THREE PHASES OF THE REVITALIZATION OF THE GRAND BACKA CANAL
Only a few months after my visit to Vrbas with my daughter, I read some encouraging news about the revitalization of the Grand Backa Canal:
''As part of the regional programme, this project will support the Republic of Serbia to resolve one of its key environmental hot spots - a part of the Grand Backa Canal that runs through the municipality of Vrbas in the autonomous province of Vojvodina. This part of the canal has been described as the worst polluted waterway in Europe.[...]
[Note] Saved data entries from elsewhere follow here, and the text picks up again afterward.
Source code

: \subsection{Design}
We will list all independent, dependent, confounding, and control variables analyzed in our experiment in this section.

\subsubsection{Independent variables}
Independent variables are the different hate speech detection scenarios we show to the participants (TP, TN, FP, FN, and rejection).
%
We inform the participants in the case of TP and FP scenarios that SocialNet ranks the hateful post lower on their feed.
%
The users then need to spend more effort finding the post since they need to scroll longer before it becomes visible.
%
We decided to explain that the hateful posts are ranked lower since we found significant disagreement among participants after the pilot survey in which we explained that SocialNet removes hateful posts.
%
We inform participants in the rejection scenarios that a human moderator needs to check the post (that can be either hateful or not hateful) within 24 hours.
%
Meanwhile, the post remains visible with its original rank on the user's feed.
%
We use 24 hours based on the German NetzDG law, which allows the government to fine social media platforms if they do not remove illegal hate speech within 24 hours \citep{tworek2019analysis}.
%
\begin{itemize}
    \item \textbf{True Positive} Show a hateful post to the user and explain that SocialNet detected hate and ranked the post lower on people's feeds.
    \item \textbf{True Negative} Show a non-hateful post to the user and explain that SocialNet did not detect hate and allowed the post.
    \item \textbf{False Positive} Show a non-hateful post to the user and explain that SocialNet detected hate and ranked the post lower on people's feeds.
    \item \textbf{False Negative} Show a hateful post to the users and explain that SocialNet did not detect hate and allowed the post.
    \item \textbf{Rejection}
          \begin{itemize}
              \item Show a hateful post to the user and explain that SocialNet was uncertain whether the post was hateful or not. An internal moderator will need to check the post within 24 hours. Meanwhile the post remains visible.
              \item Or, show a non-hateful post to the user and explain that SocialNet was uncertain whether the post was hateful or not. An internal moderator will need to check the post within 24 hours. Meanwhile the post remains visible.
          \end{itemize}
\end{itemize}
[...] Through the implementation of the project’s activities, the main collector that will serve as a recipient of pre-treated industrial and communal waste waters will be finalized. At the same time, the project will support the creation of a network for the supply of professional services in the area of environmental protection. Following the assessment of policy coordination mechanisms in the country, the project will support three pilot initiatives, which will include a broad spectrum of stakeholders, as showcases of successful policy integration.''
The project consists of three phases:
• The first phase represents the construction of the main collector, which will aggregate the municipalities of Vrbas and Kula, and collect all municipal and industrially pre-treated waste waters
• The second phase of the project encompasses the construction of the Waste Water Treatment Plant in Vrbas, which will collect and treat all waste waters coming from the collector
• The third phase is the remediation of the Grand Backa Canal
THE RICH AND POOR TOGETHER
Let us look back at the very beginning of this text, where it was said that the clinical picture of Serbia’s economy and Serbian society has mainly been the same for a long time.
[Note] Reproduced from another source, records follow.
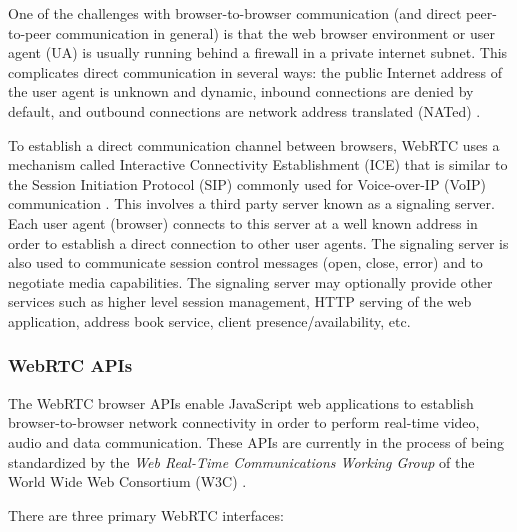 \documentclass[conference,compsoc]{./IEEEtran/IEEEtran}
\begin{document}
One of the challenges with browser-to-browser communication (and
direct peer-to-peer communication in general) is that the web browser
environment or user agent (UA) is usually running behind a firewall in
a private internet subnet. This complicates direct communication in
several ways: the public Internet address of the user agent is unknown
and dynamic, inbound connections are denied by default, and outbound
connections are network address translated (NATed)
\cite[Section~3.4]{draft-rtcweb-transports}.

To establish a direct communication channel between browsers, WebRTC
uses a mechanism called Interactive Connectivity Establishment (ICE)
that is similar to the Session Initiation Protocol (SIP) commonly used
for Voice-over-IP (VoIP) communication \cite{RFC5245:ice}. This
involves a third party server known as a signaling server. Each user
agent (browser) connects to this server at a well known address in
order to establish a direct connection to other user agents. The
signaling server is also used to communicate session control messages
(open, close, error) and to negotiate media capabilities. %
The signaling server may optionally provide other services such as
higher level session management, HTTP serving of the web application,
address book service, client presence/availability, etc. %

\subsubsection{WebRTC APIs}

The WebRTC browser APIs enable JavaScript web applications to
establish browser-to-browser network connectivity in order to perform
real-time video, audio and data communication. These APIs are
currently in the process of being standardized by the \emph{Web
Real-Time Communications Working Group} of the World Wide Web
Consortium (W3C) \cite{webrtc:wg}.

There are three primary WebRTC interfaces:
\end{document}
Truly, even after ten years have passed since the dictatorship has been overturned, and a so-so democratic system has been established, Serbia still remains a very poor country, and its citizens are slow in changing their awareness and engaging themselves in problem-solving activities. The revitalization project of the Grand Backa Canal costs 45 million Euros, and without help from abroad, in particular Norway and Holland, this problem would never have been solved. This is irrefutable evidence that the economy still plays a major part in all segments of life, but also in environmental and climate change issues. The climate is a unique system and opinions about it are not divided. There are local problems with global consequences, and, for that reason, partnership between countries is essential. The world needs politics of peace, and not politics which causes wars, sanctions, bombardments and destruction. We in Serbia know this very well. Once a system is destroyed, recovery is very difficult, and this seems to be a general rule on this planet. It appears that the new generation of Serbian politicians has realised that they have to cooperate with the rest of the world, in particular with a view to protecting the environment because the world has become a global village. Thanks to this tiny change in awareness, not of the politicians, but also of ordinary citizens, as well as the governments of the above mentioned European countries, the Grand Backa Canal will, once again, become a healthy environment, and some new kids, such as my daughter, will have the opportunity to have a happy childhood on its banks.